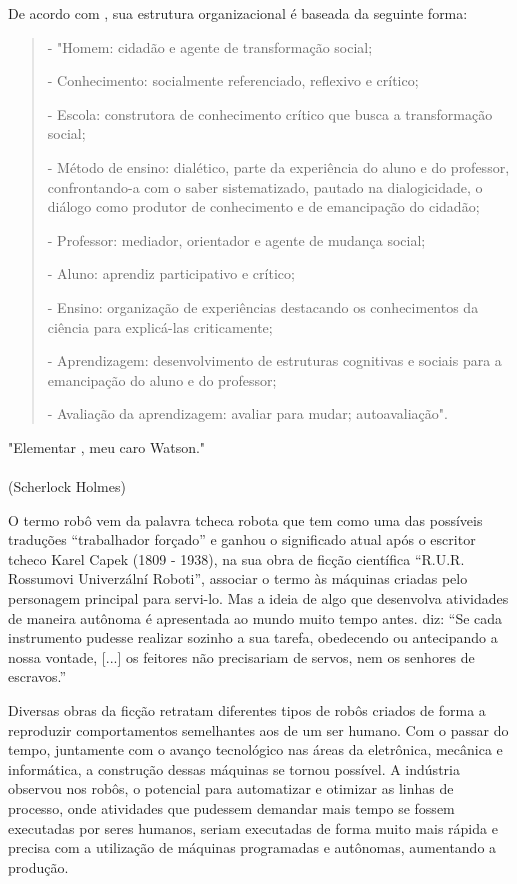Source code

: De acordo com \cite{larchert}, sua estrutura organizacional é baseada da seguinte forma:
\begin{quote}- "Homem: cidadão e agente de transformação social;
	
- Conhecimento: socialmente referenciado, reflexivo e crítico;

- Escola: construtora de conhecimento crítico que busca a transformação social;

- Método de ensino: dialético, parte da experiência do aluno e do professor, confrontando-a com o saber sistematizado, pautado na dialogicidade, o diálogo como produtor de conhecimento e de emancipação do cidadão;

- Professor: mediador, orientador e agente de mudança social;

- Aluno: aprendiz participativo e crítico;

- Ensino: organização de experiências destacando os conhecimentos da ciência para explicá-las criticamente;

- Aprendizagem: desenvolvimento de estruturas cognitivas e sociais para a emancipação do aluno e do professor;

- Avaliação da aprendizagem: avaliar para mudar; autoavaliação".
\end{quote}


\begin{flushright}
	"Elementar , meu caro Watson." \\
	\ \\
	(Scherlock Holmes)
\end{flushright}

O termo robô vem da palavra tcheca robota que tem como uma das possíveis traduções “trabalhador forçado” e ganhou o significado atual após o escritor tcheco Karel Capek (1809 - 1938), na sua obra de ficção científica “R.U.R. Rossumovi Univerzální Roboti”, associar o termo às máquinas criadas pelo personagem principal para servi-lo. Mas a ideia de algo que desenvolva atividades de maneira autônoma é apresentada ao mundo muito tempo antes. \cite{aristoteles1985traduccao} diz: “Se cada instrumento pudesse realizar sozinho a sua tarefa, obedecendo ou antecipando a nossa vontade, [...] os feitores não precisariam de servos, nem os senhores de escravos.” 

Diversas obras da ficção retratam diferentes tipos de robôs criados de forma a reproduzir comportamentos semelhantes aos de um ser humano. Com o passar do tempo, juntamente com o avanço tecnológico nas áreas da eletrônica, mecânica e informática, a construção dessas máquinas se tornou possível. A indústria observou nos robôs, o potencial para automatizar e otimizar as linhas de processo, onde atividades que pudessem demandar mais tempo se fossem executadas por seres humanos, seriam executadas de forma muito mais rápida e precisa com a utilização de máquinas programadas e autônomas, aumentando a produção.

────

**What you are asked to do**
Print all of the entries word for word. Omit the pictures they contain.

**Exercise solution**
Source code

: De acordo com \cite{larchert}, sua estrutura organizacional é baseada da seguinte forma:
\begin{quote}- "Homem: cidadão e agente de transformação social;
	
- Conhecimento: socialmente referenciado, reflexivo e crítico;

- Escola: construtora de conhecimento crítico que busca a transformação social;

- Método de ensino: dialético, parte da experiência do aluno e do professor, confrontando-a com o saber sistematizado, pautado na dialogicidade, o diálogo como produtor de conhecimento e de emancipação do cidadão;

- Professor: mediador, orientador e agente de mudança social;

- Aluno: aprendiz participativo e crítico;

- Ensino: organização de experiências destacando os conhecimentos da ciência para explicá-las criticamente;

- Aprendizagem: desenvolvimento de estruturas cognitivas e sociais para a emancipação do aluno e do professor;

- Avaliação da aprendizagem: avaliar para mudar; autoavaliação".
\end{quote}


\begin{flushright}
	"Elementar , meu caro Watson." \\
	\ \\
	(Scherlock Holmes)
\end{flushright}

O termo robô vem da palavra tcheca robota que tem como uma das possíveis traduções “trabalhador forçado” e ganhou o significado atual após o escritor tcheco Karel Capek (1809 - 1938), na sua obra de ficção científica “R.U.R. Rossumovi Univerzální Roboti”, associar o termo às máquinas criadas pelo personagem principal para servi-lo. Mas a ideia de algo que desenvolva atividades de maneira autônoma é apresentada ao mundo muito tempo antes. \cite{aristoteles1985traduccao} diz: “Se cada instrumento pudesse realizar sozinho a sua tarefa, obedecendo ou antecipando a nossa vontade, [...] os feitores não precisariam de servos, nem os senhores de escravos.” 

Diversas obras da ficção retratam diferentes tipos de robôs criados de forma a reproduzir comportamentos semelhantes aos de um ser humano. Com o passar do tempo, juntamente com o avanço tecnológico nas áreas da eletrônica, mecânica e informática, a construção dessas máquinas se tornou possível. A indústria observou nos robôs, o potencial para automatizar e otimizar as linhas de processo, onde atividades que pudessem demandar mais tempo se fossem executadas por seres humanos, seriam executadas de forma muito mais rápida e precisa com a utilização de máquinas programadas e autônomas, aumentando a produção.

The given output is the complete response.